A sight for sore arms

Things to do this week: get our first covid jabs, enjoy Heather’s birthday whilst preparing for our covid jabs and admiring the supermoon, enjoy a birthday meal out with friends post covid jabs, add the twenty-five recent purchases to our Etsy page (see below), sell some Etsy items, post some Etsy items, arrange some gite insurance, get the shorts and t-shirts back out of the drawer.

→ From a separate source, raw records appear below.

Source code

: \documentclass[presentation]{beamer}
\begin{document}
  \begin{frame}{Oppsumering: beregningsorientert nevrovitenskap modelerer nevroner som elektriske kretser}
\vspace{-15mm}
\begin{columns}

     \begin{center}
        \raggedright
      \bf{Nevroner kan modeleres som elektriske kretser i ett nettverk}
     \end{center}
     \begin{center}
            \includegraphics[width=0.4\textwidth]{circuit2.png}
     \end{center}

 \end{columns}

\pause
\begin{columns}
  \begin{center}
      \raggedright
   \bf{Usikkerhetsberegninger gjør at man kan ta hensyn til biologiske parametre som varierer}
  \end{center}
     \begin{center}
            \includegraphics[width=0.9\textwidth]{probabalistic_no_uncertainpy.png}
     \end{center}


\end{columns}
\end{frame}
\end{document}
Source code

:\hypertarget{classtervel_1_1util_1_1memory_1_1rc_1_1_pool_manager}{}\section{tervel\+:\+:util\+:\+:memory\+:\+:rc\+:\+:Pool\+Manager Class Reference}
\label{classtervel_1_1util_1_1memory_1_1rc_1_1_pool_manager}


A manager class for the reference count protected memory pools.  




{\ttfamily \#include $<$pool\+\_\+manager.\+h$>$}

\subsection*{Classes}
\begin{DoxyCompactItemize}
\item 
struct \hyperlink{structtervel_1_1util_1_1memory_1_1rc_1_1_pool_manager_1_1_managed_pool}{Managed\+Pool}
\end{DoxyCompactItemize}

Finish painting Carole and Frank’s outside wall, about twenty hours of dog-walking, continue the search for an available doctor, post our tax returns, sort out a guttering issue and forget about the rapidly growing weeds in our garden for another week.

After a period of a few months being envious of the UK’s vaccination numbers, it appears that the French (EU) system is now kicking into gear, with jabs almost readily available. Our first will be this Wednesday making for a lovely birthday treat for Heather. A previously arranged birthday meal had to be hastily rearranged as it was Wednesday or who knows when for the jab. No biggie, but any big day drinkies will have to be delayed until our return home. As our covid jabs were arranged with a pharmacy in Saint-Brice-sur-Vienne, about 15km from Rochechouart in a series of phone calls spoken only in French, we’re hoping we have the details correct and haven’t arranged a cut and blow-dry at a coiffure in Oradour-sur-Glane.

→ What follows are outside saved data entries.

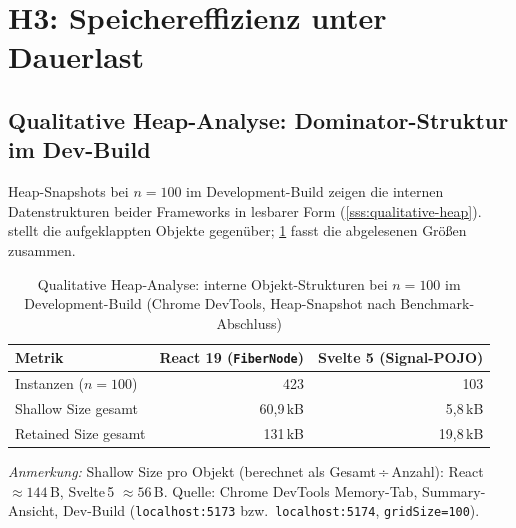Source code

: \section{H3: Speichereffizienz unter Dauerlast}
\label{s:results-h3}

\subsection{Qualitative Heap-Analyse: Dominator-Struktur im Dev-Build}
\label{ss:results-h3-qualitative}

Heap-Snapshots bei $n = 100$ im Development-Build zeigen die internen Datenstrukturen beider Frameworks in lesbarer Form (\cref{sss:qualitative-heap}).  stellt die aufgeklappten Objekte gegenüber; \cref{tab:heap-qualitative} fasst die abgelesenen Größen zusammen.
\begin{table}[htbp]
  \centering
  \caption[Qualitative Heap-Analyse: interne Objekt-Strukturen ($n = 100$, Dev-Build)]{Qualitative Heap-Analyse: interne Objekt-Strukturen bei $n = 100$
           im Development-Build (Chrome DevTools, Heap-Snapshot nach
           Benchmark-Abschluss)}
  \label{tab:heap-qualitative}
  \small
  \begin{tabular}{lrr}
    \toprule
    \textbf{Metrik}
      & \textbf{React 19} (\texttt{FiberNode})
      & \textbf{Svelte 5} (Signal-POJO) \\
    \midrule
    Instanzen ($n = 100$)  &  423      &  103      \\
    Shallow Size gesamt    & 60{,}9\,kB &  5{,}8\,kB \\
    Retained Size gesamt   & 131\,kB   & 19{,}8\,kB \\
    \bottomrule
  \end{tabular}
  \par\smallskip
  \raggedright\footnotesize
  \textit{Anmerkung:} Shallow Size pro Objekt (berechnet als Gesamt\,÷\,Anzahl):
  React $\approx 144$\,B, Svelte\,5 $\approx 56$\,B.
  Quelle: Chrome DevTools Memory-Tab, Summary-Ansicht, Dev-Build
  (\texttt{localhost:5173} bzw.\ \texttt{localhost:5174}, \texttt{gridSize=100}).
\end{table}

Wednesday will be a day to remember, a birthday not to be forgotten. Two tiny jabs for us, two giant leaps towards more freedom including a return back to the UK later in the summer to hug our families for a very silly amount of time. Friday is birthday meal out day at Le Soleil Couchant, a lakeside diner at the Charente leisure lakes, one of our favourite local walking spots. We’ve waited six months to enjoy our first meal at a restaurant, though our regular home dinner dates with friends have been a more than enjoyable alternative. Heather’s homemade desserts are going down a treat, and her constant supply of shortbread is invaluable to the house-builders next door. I’d love to say I’m able to participate to the supply of delicious home cooking, but I can’t. The cook book that Heather’s daughter and son-in-law very kindly got me for my birthday is somewhere… if I find it I’ll crack on with those mouth-watering recipes.

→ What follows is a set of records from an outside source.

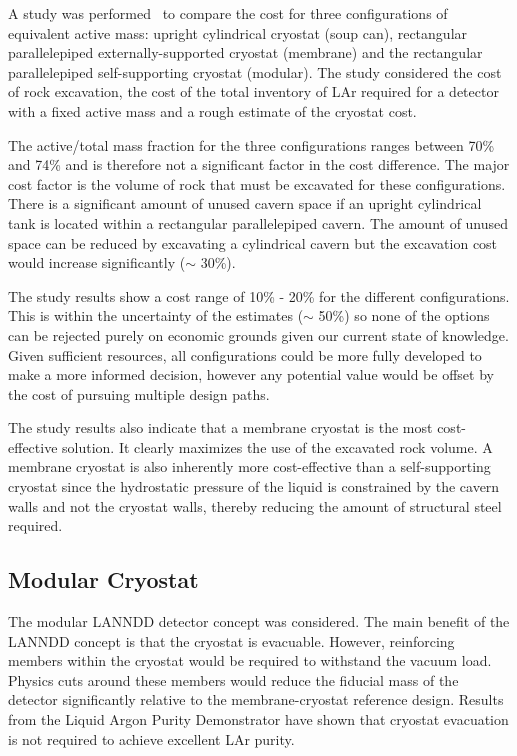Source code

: A study was performed~\cite{docdb355} to compare the cost for three configurations of equivalent active mass: upright cylindrical cryostat (soup can), rectangular parallelepiped externally-supported cryostat (membrane) and the rectangular parallelepiped self-supporting cryostat (modular). The study considered the cost of rock excavation, the cost of the total inventory of LAr required for a detector with a fixed active mass and a rough estimate of the cryostat cost. 

The active/total mass fraction for the three configurations ranges between 70\% and 74\% and is therefore not a significant factor in the cost difference. The major cost factor is the volume of rock that must be excavated for these configurations. There is a significant amount of unused cavern space if an upright cylindrical tank is located within a rectangular parallelepiped cavern. The amount of unused space can be reduced by excavating a cylindrical cavern but the excavation cost would increase significantly ($\sim$ 30\%).

The study results show a cost range of 10\% - 20\% for the different configurations. This is within the uncertainty of the estimates ($\sim$ 50\%) so none of the options can be rejected purely on economic grounds given our current state of knowledge. Given sufficient resources, all configurations could be more fully developed to make a more informed decision, however any potential value would be offset by the cost of pursuing multiple design paths. 

The study results also indicate that a membrane cryostat is the most cost-effective solution. It clearly maximizes the use of the excavated rock volume. A membrane cryostat is also inherently more cost-effective than a self-supporting cryostat since the hydrostatic pressure of the liquid is constrained by the cavern walls and not the cryostat walls, thereby reducing the amount of structural steel required.

\subsection{Modular Cryostat}

The modular LANNDD detector %
concept was considered. %
The main benefit of the LANNDD concept is that the cryostat is evacuable. However, reinforcing members within the cryostat would be required to withstand the vacuum load. Physics cuts around these members would reduce the fiducial mass of the detector significantly relative to the membrane-cryostat reference design. Results from the Liquid Argon Purity Demonstrator %
have shown that cryostat evacuation is not required to achieve excellent LAr purity.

Last weekend we were beyond excited to receive what we thought was our first booking for our gite. Having answered a couple of pre-booking questions from a lovely French woman in the U.S.A who was going to meet up with her French sister for the first time in two years, we were confident we’d soon receive a booking confirmation email. Instead we received an email telling us that whilst she was asleep in the States, her sister in France had booked somewhere else. Our deflated moods were instantly puffed up when we received an actual, definite, confirmed booking from a couple in Ireland. The first of many, we very much hope.

May in France has in many ways been like May in Scotland, except about five degrees warmer. Those many ways have mostly come in the form of raindrops. I don’t think a cloud has appeared without it leaking. But, apparently summer starts tomorrow and with shops, outside bars and terraces re-opening and travel restrictions easing, Rochechouart will begin to bloom, to come alive and offer (almost) everything it has to its residents and visitors. It’s been a long wait but it feels like, at long last, that we might just be getting back to life as we knew it, to life as we love it.